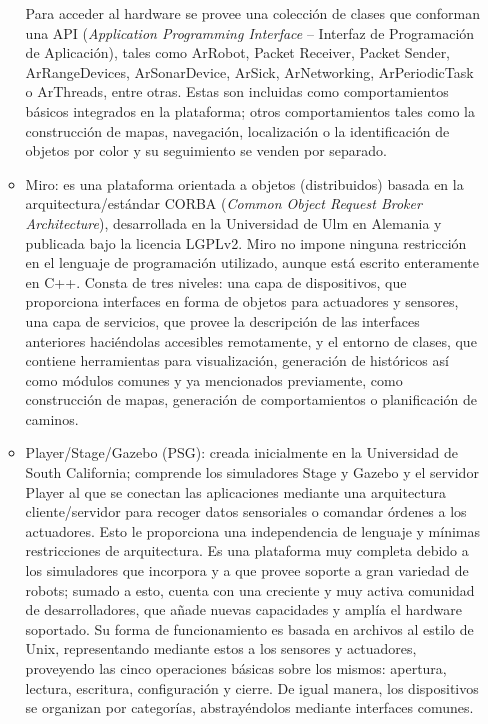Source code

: \begin{itemize}
\begin{itemize}
		Para acceder al hardware se provee una colección de clases que conforman una API (\textit{Application Programming Interface} -- Interfaz de Programación de Aplicación), tales como ArRobot, Packet Receiver, Packet Sender, ArRangeDevices, ArSonarDevice, ArSick, ArNetworking, ArPeriodicTask o ArThreads, entre otras. Estas son incluidas como comportamientos básicos integrados en la plataforma; otros comportamientos tales como la construcción de mapas, navegación, localización o la identificación de objetos por color y su seguimiento se venden por separado.

		\item Miro: es una plataforma orientada a objetos (distribuidos) basada en la arquitectura/estándar CORBA (\textit{Common Object Request Broker Architecture}), desarrollada en la Universidad de Ulm en Alemania y publicada bajo la licencia LGPLv2. Miro no impone ninguna restricción en el lenguaje de programación utilizado, aunque está escrito enteramente en C++.  Consta de tres niveles: una capa de dispositivos, que proporciona interfaces en forma de objetos para actuadores y sensores, una capa de servicios, que provee la descripción de las interfaces anteriores haciéndolas accesibles remotamente, y el entorno de clases, que contiene herramientas para visualización, generación de históricos así como módulos comunes y ya mencionados previamente, como construcción de mapas, generación de comportamientos o planificación de caminos.

		\item Player/Stage/Gazebo (PSG): creada inicialmente en la Universidad de South California; comprende los simuladores Stage y Gazebo y el servidor Player al que se conectan las aplicaciones mediante una arquitectura cliente/servidor para recoger datos sensoriales o comandar órdenes a los actuadores. Esto le proporciona una independencia de lenguaje y mínimas restricciones de arquitectura. Es una plataforma muy completa debido a los simuladores que incorpora y a que provee soporte a gran variedad de robots; sumado a esto, cuenta con una creciente y muy activa comunidad de desarrolladores, que añade nuevas capacidades y amplía el hardware soportado. Su forma de funcionamiento es basada en archivos al estilo de Unix, representando mediante estos a los sensores y actuadores, proveyendo las cinco operaciones básicas sobre los mismos: apertura, lectura, escritura, configuración y cierre. De igual manera, los dispositivos se organizan por categorías, abstrayéndolos mediante interfaces comunes.
	\end{itemize}
\end{itemize}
□ □ □ □
▸ **Exercise instructions**
Everything from the first line of the entries through the line that contains "planificación de caminos." is to be reproduced exactly, except the pictures.

▸ **Your response**
Source code

: \begin{itemize}
\begin{itemize}
		Para acceder al hardware se provee una colección de clases que conforman una API (\textit{Application Programming Interface} -- Interfaz de Programación de Aplicación), tales como ArRobot, Packet Receiver, Packet Sender, ArRangeDevices, ArSonarDevice, ArSick, ArNetworking, ArPeriodicTask o ArThreads, entre otras. Estas son incluidas como comportamientos básicos integrados en la plataforma; otros comportamientos tales como la construcción de mapas, navegación, localización o la identificación de objetos por color y su seguimiento se venden por separado.

		\item Miro: es una plataforma orientada a objetos (distribuidos) basada en la arquitectura/estándar CORBA (\textit{Common Object Request Broker Architecture}), desarrollada en la Universidad de Ulm en Alemania y publicada bajo la licencia LGPLv2. Miro no impone ninguna restricción en el lenguaje de programación utilizado, aunque está escrito enteramente en C++.  Consta de tres niveles: una capa de dispositivos, que proporciona interfaces en forma de objetos para actuadores y sensores, una capa de servicios, que provee la descripción de las interfaces anteriores haciéndolas accesibles remotamente, y el entorno de clases, que contiene herramientas para visualización, generación de históricos así como módulos comunes y ya mencionados previamente, como construcción de mapas, generación de comportamientos o planificación de caminos.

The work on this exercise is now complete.